That was my favourite comment out of all that you left on my last post, and trust me, I loved and read them all. Yes. Man, have you been reading this blog for a long time.  The first time I mentioned wee Meg (properly) was Jan 27th, 2004.  She was 12. The second was May 4th, in a post entirely devoted to her. (In the name of soft warm merino, click on that link.)  That little bundle of knitting energy, of cleverness of… Megan, that teeny girl wed on Monday, and she was not a child.  I had been worried that she would be. That she would still seem too small to me. Too… young. I worried that I wouldn’t be able to see past being the mother of that girl to see the woman she’s so properly become.

Bad news.

I was able to do this, but only on her wedding day, in horrific waves of emotion – which means that for a McPhee woman, I was completely out of control. I was not too bad the evening before.  We went out for a “last supper” just our little family, and her betrothed was noticeably and deliberately absent. We went to a stupid local restaurant we’ve been too a hundred times exactly because of that. We went there, and we ate what we always did, and laughed about what we always do, and then we went home and had champagne in the backyard, and I was fragile, but okay.  I went to bed, and the sisters stayed up and drank bubbly in the backyard and were sweet to each other and I don’t know what they said, and I don’t care.  I fell asleep to their laughter, trickling in my window like bells.
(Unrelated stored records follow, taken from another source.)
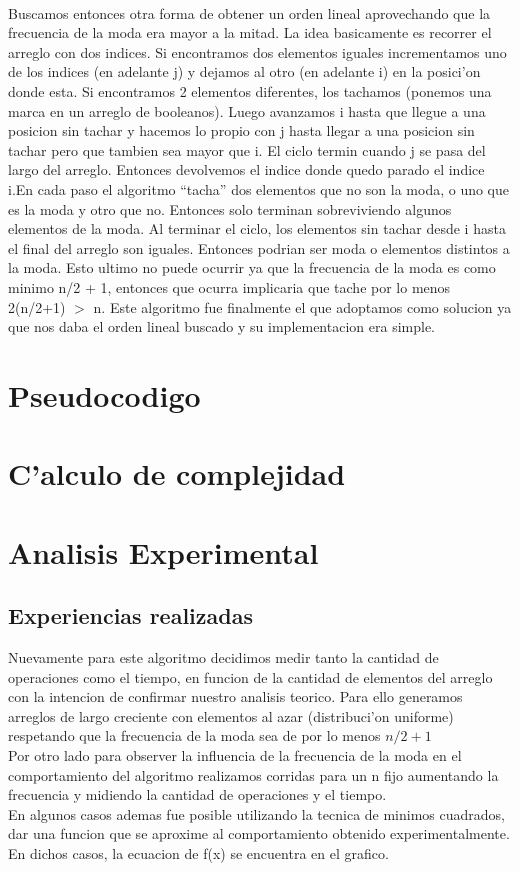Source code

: \paragraph{}
Buscamos entonces otra forma de  obtener un orden lineal aprovechando que la frecuencia de la moda era mayor a la mitad. La idea basicamente es recorrer el  arreglo con dos indices. Si encontramos dos elementos iguales incrementamos uno de los indices (en adelante j) y dejamos al otro (en adelante i) en la posici'on donde esta. Si encontramos 2 elementos diferentes, los tachamos (ponemos una marca en un arreglo de booleanos). Luego avanzamos  i hasta que llegue a una posicion sin tachar y hacemos lo propio con j hasta llegar a una posicion sin tachar pero que tambien sea mayor que i. El ciclo termin cuando j se pasa del largo del arreglo. Entonces devolvemos el indice donde quedo parado el indice i.En cada paso el algoritmo ``tacha'' dos elementos que no son la moda, o uno que es la moda y otro que no. Entonces solo terminan sobreviviendo algunos elementos de la moda. Al terminar el ciclo, los elementos sin tachar desde i hasta el final del arreglo son iguales. Entonces podrian ser moda o elementos distintos a la moda. Esto ultimo no puede ocurrir ya que la frecuencia de la moda es como minimo n/2 + 1, entonces que ocurra  implicaria que tache por lo menos 2(n/2+1) $>$ n. Este algoritmo fue finalmente el que adoptamos como solucion ya que nos daba el orden lineal buscado y su implementacion era simple.

\section{Pseudocodigo}


\section{C'alculo de complejidad}

\section{Analisis Experimental}
\subsection{Experiencias realizadas}
Nuevamente para este algoritmo decidimos medir tanto la cantidad de operaciones como el tiempo, en funcion de la cantidad de 
elementos del arreglo con la intencion de confirmar nuestro analisis teorico. Para ello generamos arreglos de largo creciente 
con elementos al azar (distribuci'on uniforme) respetando que la frecuencia de la moda sea de por lo menos $n/2 + 1$\\
Por otro lado para observer la influencia de la frecuencia de la moda en el comportamiento del algoritmo realizamos corridas 
para un n fijo aumentando la frecuencia y midiendo la cantidad de operaciones y el tiempo.\\
En algunos casos ademas fue posible utilizando la tecnica de minimos cuadrados, dar una funcion que se aproxime al comportamiento obtenido experimentalmente. En dichos casos, la ecuacion de f(x) se encuentra en el grafico.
The next morning, it was over. I woke up early and came downstairs and drank coffee, and wrote a post to you, and waited for the girls to wake up, and then they did, and the morning was… perfect.  There was nail polish crisis* and then I tried to make Meg’s bouquet and there wasn’t enough greens and Amanda drove me to get more and… even that was perfect.  We cooked the food for the reception, we tied the bouquet with ribbon. We chimed in on which tie Ken should wear. What lipsticks for the sisters… Right before we left, Megan sat herself down, took a few minutes, and embroidered her wedding date on the hem of the underskirt of her dress.  In blue.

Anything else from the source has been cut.